→ RECORDS SUPPLIED:
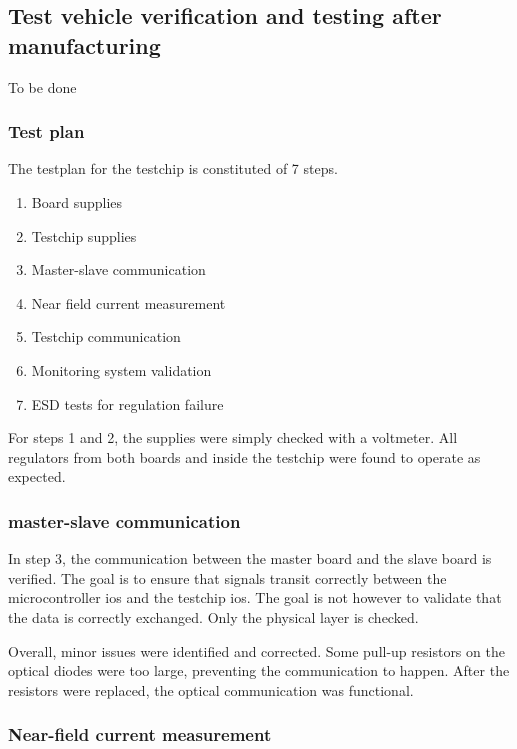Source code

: \subsection{Test vehicle verification and testing after manufacturing}
\label{sec:test-vehicle-testing}

To be done

\subsubsection{Test plan}

The testplan for the testchip is constituted of 7 steps.

\begin{enumerate}
\item Board supplies
\item Testchip supplies
\item Master-slave communication
\item Near field current measurement
\item Testchip communication
\item Monitoring system validation
\item ESD tests for regulation failure
\end{enumerate}

For steps 1 and 2, the supplies were simply checked with a voltmeter.
All regulators from both boards and inside the testchip were found to operate as expected.

\subsubsection{master-slave communication}

In step 3, the communication between the master board and the slave board is verified.
The goal is to ensure that signals transit correctly between the microcontroller \gls{io}s and the testchip \gls{io}s.
The goal is not however to validate that the data is correctly exchanged.
Only the physical layer is checked.

Overall, minor issues were identified and corrected.
Some pull-up resistors on the optical diodes were too large, preventing the communication to happen.
After the resistors were replaced, the optical communication was functional.

\subsubsection{Near-field current measurement}

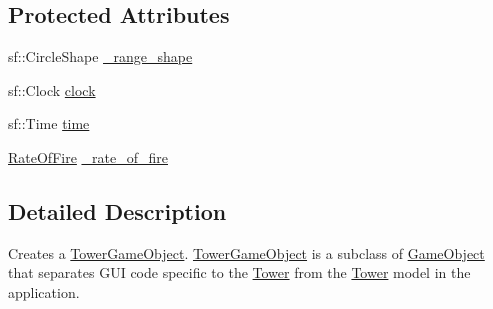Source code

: \subsection*{Protected Attributes}
\begin{DoxyCompactItemize}
\item 
sf\+::\+Circle\+Shape \hyperlink{class_tower_game_object_a3c154fe0b6a056540332b0c40d60304f}{\+\_\+range\+\_\+shape}
\item 
sf\+::\+Clock \hyperlink{class_tower_game_object_a5c5f8162877828c20bf937c90338205c}{clock}
\item 
sf\+::\+Time \hyperlink{class_tower_game_object_ade7e1ea2089b38f90fa3920a80a3619a}{time}
\item 
\hyperlink{class_tower_game_object_a6a687237ad352e41acb35f8b4cf25fa3}{Rate\+Of\+Fire} \hyperlink{class_tower_game_object_a791d99099306673e85ed6b93fd6f7b1b}{\+\_\+rate\+\_\+of\+\_\+fire}
\end{DoxyCompactItemize}


\subsection{Detailed Description}
Creates a \hyperlink{class_tower_game_object}{Tower\+Game\+Object}. \hyperlink{class_tower_game_object}{Tower\+Game\+Object} is a subclass of \hyperlink{class_game_object}{Game\+Object} that separates G\+U\+I code specific to the \hyperlink{class_tower}{Tower} from the \hyperlink{class_tower}{Tower} model in the application.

→ TASK OBJECTIVE:
Take exactly the lines from the one containing "For steps 1" through the one containing "In step 3, the" in the data above, and output them with nothing added.

→ EXERCISE ANSWER:
For steps 1 and 2, the supplies were simply checked with a voltmeter.
All regulators from both boards and inside the testchip were found to operate as expected.

\subsubsection{master-slave communication}

In step 3, the communication between the master board and the slave board is verified.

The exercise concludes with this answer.